Capítulo Cuarenta y Dos: Informe de Minoría
"Subir conjuntamente el memorial no es cosa menor, pero yo no veo nada inapropiado en ello. Sin embargo, hay algo que quisiera consultar con un sabio del Tribuno. En la sala del trono se dice que todos son rectores y eruditos, siempre dispuestos a promover a los jóvenes, ¿por qué nunca me han mostrado algún favor? Cuando hablamos de amistades, todos se divierten juntos, pero en cuanto a asuntos oficiales, cada uno se echa para atrás. ¿Cuál es la razón?"
Hoy Jiamtang tiene algo que pedir, Yun Ye lo usa para subir un memorial conjunto para presionar a Jiamtang y obligarlo a explicarse. Cada vez que realiza una tarea en el consejo del trono después de una intensa investigación, obtiene una respuesta ambigua; incluso necesita ir a ver Li Er para que le aclare las cosas antes de poder continuar con su trabajo. ¿Para qué está luchando?
"¿El Marqués de Nube no lo sabe?" preguntó Jiamtang a Yun Ye.
"No lo sé, yo soy joven, pero en lo concerniente al asunto del Colegio, haré todo con diligencia y honestidad para que no tengan argumentos contra mí."

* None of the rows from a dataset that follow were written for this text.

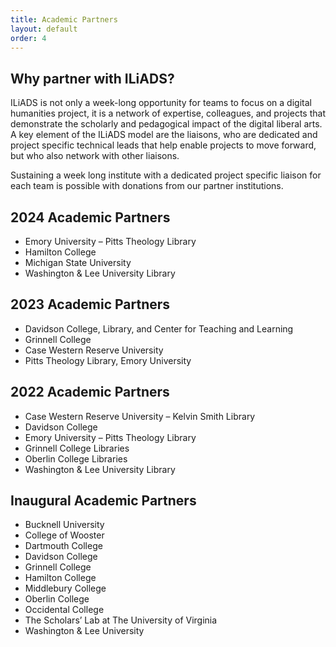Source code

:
 ```yaml
---
title: Academic Partners
layout: default
order: 4
---
```


## Why partner with ILiADS?

ILiADS is not only a week-long opportunity for teams to focus on a digital humanities project, it is a network of expertise, colleagues, and projects that demonstrate the scholarly and pedagogical impact of the digital liberal arts. A key element of the ILiADS model are the liaisons, who are dedicated and project specific technical leads that help enable projects to move forward, but who also network with other liaisons.

Sustaining a week long institute with a dedicated project specific liaison for each team is possible with donations from our partner institutions. 

## 2024 Academic Partners

* Emory University – Pitts Theology Library
* Hamilton College
* Michigan State University
* Washington & Lee University Library

## 2023 Academic Partners

* Davidson College, Library, and Center for Teaching and Learning
* Grinnell College
* Case Western Reserve University
* Pitts Theology Library, Emory University

## 2022 Academic Partners

* Case Western Reserve University – Kelvin Smith Library
* Davidson College
* Emory University – Pitts Theology Library
* Grinnell College Libraries
* Oberlin College Libraries
* Washington & Lee University Library

## Inaugural Academic Partners

* Bucknell University
* College of Wooster
* Dartmouth College
* Davidson College
* Grinnell College
* Hamilton College
* Middlebury College
* Oberlin College
* Occidental College
* The Scholars’ Lab at The University of Virginia
* Washington & Lee University
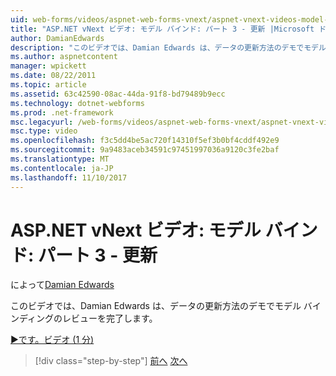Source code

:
 ```yaml
---
uid: web-forms/videos/aspnet-web-forms-vnext/aspnet-vnext-videos-model-binding-part-3-updating
title: "ASP.NET vNext ビデオ: モデル バインド: パート 3 - 更新 |Microsoft ドキュメント"
author: DamianEdwards
description: "このビデオでは、Damian Edwards は、データの更新方法のデモでモデル バインディングのレビューを完了します。"
ms.author: aspnetcontent
manager: wpickett
ms.date: 08/22/2011
ms.topic: article
ms.assetid: 63c42590-08ac-44da-91f8-bd79489b9ecc
ms.technology: dotnet-webforms
ms.prod: .net-framework
msc.legacyurl: /web-forms/videos/aspnet-web-forms-vnext/aspnet-vnext-videos-model-binding-part-3-updating
msc.type: video
ms.openlocfilehash: f3c5dd4be5ac720f14310f5ef3b0bf4cddf492e9
ms.sourcegitcommit: 9a9483aceb34591c97451997036a9120c3fe2baf
ms.translationtype: MT
ms.contentlocale: ja-JP
ms.lasthandoff: 11/10/2017
---
```

<a name="aspnet-vnext-videos-model-binding-part-3---updating"></a>ASP.NET vNext ビデオ: モデル バインド: パート 3 - 更新
====================
によって[Damian Edwards](https://github.com/DamianEdwards)

このビデオでは、Damian Edwards は、データの更新方法のデモでモデル バインディングのレビューを完了します。

[&#9654;です。ビデオ (1 分)](https://channel9.msdn.com/Blogs/ASP-NET-Site-Videos/aspnet-vnext-videos-model-binding-part-3-updating)

>[!div class="step-by-step"]
[前へ](aspnet-vnext-videos-model-binding-part-2-filtering.md)
[次へ](aspnet-45-web-forms-model-binding.md)

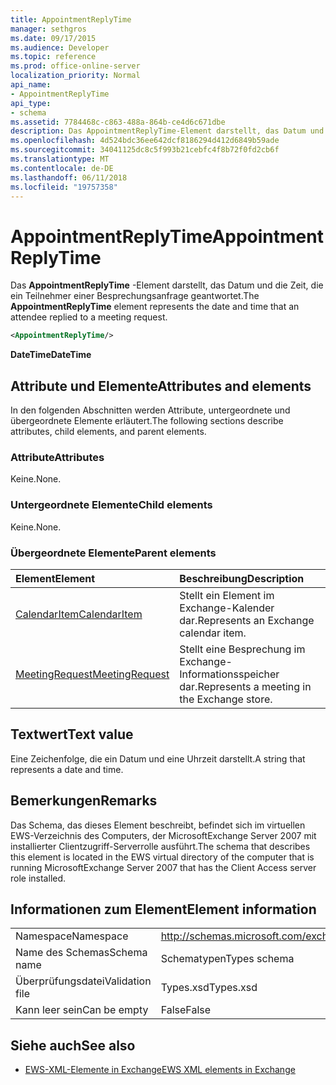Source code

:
 ```yaml
---
title: AppointmentReplyTime
manager: sethgros
ms.date: 09/17/2015
ms.audience: Developer
ms.topic: reference
ms.prod: office-online-server
localization_priority: Normal
api_name:
- AppointmentReplyTime
api_type:
- schema
ms.assetid: 7784468c-c863-488a-864b-ce4d6c671dbe
description: Das AppointmentReplyTime-Element darstellt, das Datum und die Zeit, die ein Teilnehmer einer Besprechungsanfrage geantwortet.
ms.openlocfilehash: 4d524bdc36ee642dcf8186294d412d6849b59ade
ms.sourcegitcommit: 34041125dc8c5f993b21cebfc4f8b72f0fd2cb6f
ms.translationtype: MT
ms.contentlocale: de-DE
ms.lasthandoff: 06/11/2018
ms.locfileid: "19757358"
---
```

# <a name="appointmentreplytime"></a><span data-ttu-id="208b0-103">AppointmentReplyTime</span><span class="sxs-lookup"><span data-stu-id="208b0-103">AppointmentReplyTime</span></span>

<span data-ttu-id="208b0-104">Das **AppointmentReplyTime** -Element darstellt, das Datum und die Zeit, die ein Teilnehmer einer Besprechungsanfrage geantwortet.</span><span class="sxs-lookup"><span data-stu-id="208b0-104">The **AppointmentReplyTime** element represents the date and time that an attendee replied to a meeting request.</span></span> 
  
```xml
<AppointmentReplyTime/>
```

 <span data-ttu-id="208b0-105">**DateTime**</span><span class="sxs-lookup"><span data-stu-id="208b0-105">**DateTime**</span></span>
## <a name="attributes-and-elements"></a><span data-ttu-id="208b0-106">Attribute und Elemente</span><span class="sxs-lookup"><span data-stu-id="208b0-106">Attributes and elements</span></span>

<span data-ttu-id="208b0-107">In den folgenden Abschnitten werden Attribute, untergeordnete und übergeordnete Elemente erläutert.</span><span class="sxs-lookup"><span data-stu-id="208b0-107">The following sections describe attributes, child elements, and parent elements.</span></span>
  
### <a name="attributes"></a><span data-ttu-id="208b0-108">Attribute</span><span class="sxs-lookup"><span data-stu-id="208b0-108">Attributes</span></span>

<span data-ttu-id="208b0-109">Keine.</span><span class="sxs-lookup"><span data-stu-id="208b0-109">None.</span></span>
  
### <a name="child-elements"></a><span data-ttu-id="208b0-110">Untergeordnete Elemente</span><span class="sxs-lookup"><span data-stu-id="208b0-110">Child elements</span></span>

<span data-ttu-id="208b0-111">Keine.</span><span class="sxs-lookup"><span data-stu-id="208b0-111">None.</span></span>
  
### <a name="parent-elements"></a><span data-ttu-id="208b0-112">Übergeordnete Elemente</span><span class="sxs-lookup"><span data-stu-id="208b0-112">Parent elements</span></span>

|<span data-ttu-id="208b0-113">**Element**</span><span class="sxs-lookup"><span data-stu-id="208b0-113">**Element**</span></span>|<span data-ttu-id="208b0-114">**Beschreibung**</span><span class="sxs-lookup"><span data-stu-id="208b0-114">**Description**</span></span>|
|:-----|:-----|
|[<span data-ttu-id="208b0-115">CalendarItem</span><span class="sxs-lookup"><span data-stu-id="208b0-115">CalendarItem</span></span>](calendaritem.md) <br/> |<span data-ttu-id="208b0-116">Stellt ein Element im Exchange-Kalender dar.</span><span class="sxs-lookup"><span data-stu-id="208b0-116">Represents an Exchange calendar item.</span></span>  <br/> |
|[<span data-ttu-id="208b0-117">MeetingRequest</span><span class="sxs-lookup"><span data-stu-id="208b0-117">MeetingRequest</span></span>](meetingrequest.md) <br/> |<span data-ttu-id="208b0-118">Stellt eine Besprechung im Exchange-Informationsspeicher dar.</span><span class="sxs-lookup"><span data-stu-id="208b0-118">Represents a meeting in the Exchange store.</span></span>  <br/> |
   
## <a name="text-value"></a><span data-ttu-id="208b0-119">Textwert</span><span class="sxs-lookup"><span data-stu-id="208b0-119">Text value</span></span>

<span data-ttu-id="208b0-120">Eine Zeichenfolge, die ein Datum und eine Uhrzeit darstellt.</span><span class="sxs-lookup"><span data-stu-id="208b0-120">A string that represents a date and time.</span></span>
  
## <a name="remarks"></a><span data-ttu-id="208b0-121">Bemerkungen</span><span class="sxs-lookup"><span data-stu-id="208b0-121">Remarks</span></span>

<span data-ttu-id="208b0-122">Das Schema, das dieses Element beschreibt, befindet sich im virtuellen EWS-Verzeichnis des Computers, der MicrosoftExchange Server 2007 mit installierter Clientzugriff-Serverrolle ausführt.</span><span class="sxs-lookup"><span data-stu-id="208b0-122">The schema that describes this element is located in the EWS virtual directory of the computer that is running MicrosoftExchange Server 2007 that has the Client Access server role installed.</span></span>
  
## <a name="element-information"></a><span data-ttu-id="208b0-123">Informationen zum Element</span><span class="sxs-lookup"><span data-stu-id="208b0-123">Element information</span></span>

|||
|:-----|:-----|
|<span data-ttu-id="208b0-124">Namespace</span><span class="sxs-lookup"><span data-stu-id="208b0-124">Namespace</span></span>  <br/> |http://schemas.microsoft.com/exchange/services/2006/types  <br/> |
|<span data-ttu-id="208b0-125">Name des Schemas</span><span class="sxs-lookup"><span data-stu-id="208b0-125">Schema name</span></span>  <br/> |<span data-ttu-id="208b0-126">Schematypen</span><span class="sxs-lookup"><span data-stu-id="208b0-126">Types schema</span></span>  <br/> |
|<span data-ttu-id="208b0-127">Überprüfungsdatei</span><span class="sxs-lookup"><span data-stu-id="208b0-127">Validation file</span></span>  <br/> |<span data-ttu-id="208b0-128">Types.xsd</span><span class="sxs-lookup"><span data-stu-id="208b0-128">Types.xsd</span></span>  <br/> |
|<span data-ttu-id="208b0-129">Kann leer sein</span><span class="sxs-lookup"><span data-stu-id="208b0-129">Can be empty</span></span>  <br/> |<span data-ttu-id="208b0-130">False</span><span class="sxs-lookup"><span data-stu-id="208b0-130">False</span></span>  <br/> |
   
## <a name="see-also"></a><span data-ttu-id="208b0-131">Siehe auch</span><span class="sxs-lookup"><span data-stu-id="208b0-131">See also</span></span>

- [<span data-ttu-id="208b0-132">EWS-XML-Elemente in Exchange</span><span class="sxs-lookup"><span data-stu-id="208b0-132">EWS XML elements in Exchange</span></span>](ews-xml-elements-in-exchange.md)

Las palabras de Yun Ye acabaron con una risotada de Jiamtang y Xu Jingzong. Yun Ye se sintió confundido.
Rieron por un largo rato antes de que se calmara. Jiamtang le dijo a Xu Jingzong: "Yanjü, explica bien este asunto al Marqués Incomprensible. Vamos a reírnos un poco más. Lo que ha hecho Yun Ye frustrar a el número uno de los tres males de Chang'an, Yun Bùqì, realmente merece celebrarlo con una copa."
Xu Jingzong limpió sus lágrimas y le explicó a Yun Ye: "Marqués, estás en desventaja porque has pensado demasiado en cada cosa. Los superiores siempre te encuentran sin fallos, pero ellos deben ser más inteligentes que tú. Para eliminar esta idea extraña de tu mente, sólo puedes buscar errores en tus memorandos. Incluso un error tipográfico cuenta. Afortunadamente, no les dieron esa oportunidad. Cuando entregaste el memorial a los superiores, esperabas que te ofrecieran correcciones y suplementos para obtener una respuesta final. Sin embargo, ninguno de ellos encontró fallos en tu memoria, lo que significa que uno de ustedes es un tonto. Para no ser ese tonto, decidieron hacerse el tonto contigo.
Cuando estaba en la Oficina de Obras, a menudo me encontraba revisando tus memorandos. Todo lo que pedías tenía argumentos sólidos y todos tus planteamientos eran sorprendentes pero excelentes. Cada vez que los revisaba, me daban nuevas ideas, incluso al punto de aplaudir por encima del escritorio en admiración. Te recuerdo tres memorandos: el primero, 'Solicitud para la construcción del Colegio de Investigación', el segundo, 'Memorial para la asignación de fondos', y el tercero, el famoso 'Resumen General del Colegio'.
He leído cientos de memorandos en mi vida, pero los tuyos son los que más me han impresionado. En tu primer memorial, describiste cuatro aspectos esenciales para la construcción del Colegio: militar, industrial, agrícola y comercial. Cada punto estaba soportado por argumentos sólidos hasta el punto de hacerme creer que sólo tenía que firmar. Estabas seguro de que el asunto se resolvería a tu favor.
Tu segundo memorial, 'Memorial para la asignación de fondos', fue usado como modelo en la Oficina de Obras. Al ver todos esos costos inusuales pero reales, me di cuenta de que los cálculos de costos de un proyecto podían ser tan elaborados. El secretario general se entretuvo tanto con tu memorial que sudaba. Si el memorial se aprobara tal cual, la Oficina de Obras sería ridiculizada. ¿Crees que aprobarían algo así?
Tu tercer memorial era obra maestra. Incluso los tres cónsules estaban en un aprieto y, probablemente, incluso el emperador también lo lamentaría. No tengo valor ni habilidad para juzgar, pero me enteré de que el emperador se reprendió a siete ocho eunucos después de leer tu memorial, y luego firmó por la construcción del Colegio, ordenando a los funcionarios que redactaran memorandos con contenido sólido. Si no tenían más que cumplidos o logros, serían multados. Jiamtang! ¡También te multaron!